|
Canada Scores
"D" On Fisheries
February
5, 2009
By Sunny
Dhillon
The Canadian Press
VANCOUVER
- A team of scientists has found Canada is barely complying with a
United Nations code of conduct for managing fisheries, and most other
nations aren't even meeting that meek standard.
A study
led by University of B.C. researcher Tony Pitcher says Canada, the
U.S., Norway, Australia, Iceland and Namibia are the only nations that
scored above 60 per cent on a code of conduct compliance rate - the
equivalent of a "D."
The
voluntary code was instituted in 1995 by the U.N.'s Food and Agriculture
Organization and provides a consensus for marine resources management.
The
countries evaluated in the study, which appears in the journal Nature on
Thursday, are the top 53 fishing nations in the world and account for more
than 95 per cent of the reported catch.
"The
overall conclusion is really a bit depressing," Pitcher said. "Even the
countries that score at the top of our range are not doing very well."
The report
calls overall compliance of the code "dismal" and says there is a
great deal of improvement to be made even by those nations at the top of the
rankings.
"This is a
grave indictment of the performance of the world's fisheries
managers and of the considerable sums spent on projects aiming to assist
with the Code's implementation," the report reads.
"The time
has come for a new integrated international legal instrument
covering all aspects of fisheries management."
Norway
finished with the highest score, while North Korea was dead last.

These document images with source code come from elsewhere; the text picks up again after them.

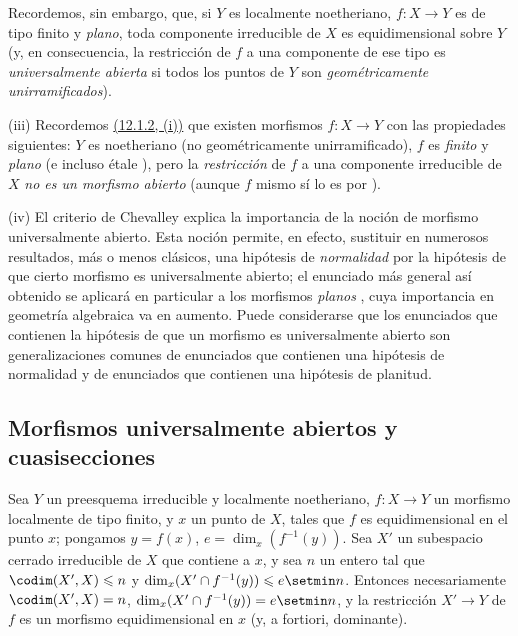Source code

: \begin{remarks}[14.4.10]
Recordemos, sin embargo,  que, si $Y$ es localmente noetheriano, $f:X\to Y$ es de tipo finito y \emph{plano}, toda componente irreducible de $X$ es equidimensional sobre $Y$ (y, en consecuencia, la restricción de $f$ a una componente de ese tipo es \emph{universalmente abierta} si todos los puntos de $Y$ son \emph{geométricamente unirramificados}).

(iii) Recordemos {\hyperlink{ega4.c04.item.12-1-2}{(12.1.2, (i))}} que existen morfismos $f:X\to Y$ con las propiedades siguientes: $Y$ es noetheriano (no geométricamente unirramificado), $f$ es \emph{finito} y \emph{plano} (e incluso \'etale ), pero la \emph{restricción} de $f$ a una componente irreducible de $X$ \emph{no es un morfismo abierto} (aunque $f$ mismo sí lo es por ).

(iv) El criterio de Chevalley  explica la importancia de la noción de morfismo universalmente abierto.
Esta noción permite, en efecto, sustituir en numerosos resultados, más o menos clásicos, una hipótesis de \emph{normalidad} por la hipótesis de que cierto morfismo es universalmente abierto; el enunciado más general
así obtenido se aplicará en particular a los morfismos \emph{planos} , cuya importancia en geometría algebraica va en aumento.
Puede considerarse que los enunciados que contienen la hipótesis de que un morfismo es universalmente abierto son generalizaciones comunes de enunciados que contienen una hipótesis de normalidad y de enunciados que contienen una hipótesis de planitud.
\end{remarks}


\subsection{Morfismos universalmente abiertos y cuasisecciones}
\label{subsection:IV.14.5}
\label{IV.14.5}

\begin{lemma}[14.5.1]
\label{IV.14.5.1}
Sea $Y$ un preesquema irreducible y localmente noetheriano, $f:X\to Y$ un morfismo localmente de tipo finito, y $x$ un punto de $X$, tales que $f$ es equidimensional  en el punto $x$; pongamos $y=f(x)$, $e=\dim_x(f^{-1}(y))$.
Sea $X'$ un subespacio cerrado irreducible de $X$ que contiene a $x$, y sea $n$ un entero tal que $\codim(X',X)\leq n$ y $\dim_x(X'\cap f^{-1}(y))\leq e\setmin n$.
Entonces necesariamente $\codim(X',X)=n$, $\dim_x(X'\cap f^{-1}(y))=e\setmin n$, y la restricción $X'\to Y$ de $f$ es un morfismo equidimensional en $x$ (y, \textup{a fortiori}, dominante).
\end{lemma}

Twenty-eight countries, more than half, scored failing grades of less than
40 per cent compliance.
The
scientists say some might argue they've even been too generous in their
scoring, since some countries were awarded scores for published legislation
or policy documents that merely express an intention to comply with the
code.
"In Canada
for example, government auditors have criticized failure to
implement ocean-management legislation: an ironic twist considering Canada
pioneered drafting the code in the 1990s," the report reads.
A
Department of Fisheries and Oceans spokesperson was not available for
comment.
Nick
Nuttall, spokesman for the U.N. Environment Program, said overfishing
shows nations' failure to address "fundamental links" between ecology and
the daily needs of tens of millions of people.
"It's
absolutely clear that one of the great market failures of modern times
is the management of the world's fisheries, and there are examples from
almost every fishery across the globe where the fishing effort exceeds the
available catch," Nuttall said.
Two years
ago, a team of ecologists and economists warned in the journal
Science that if current trends of overfishing and pollution continue, almost
all seafood sources could face collapse by 2048.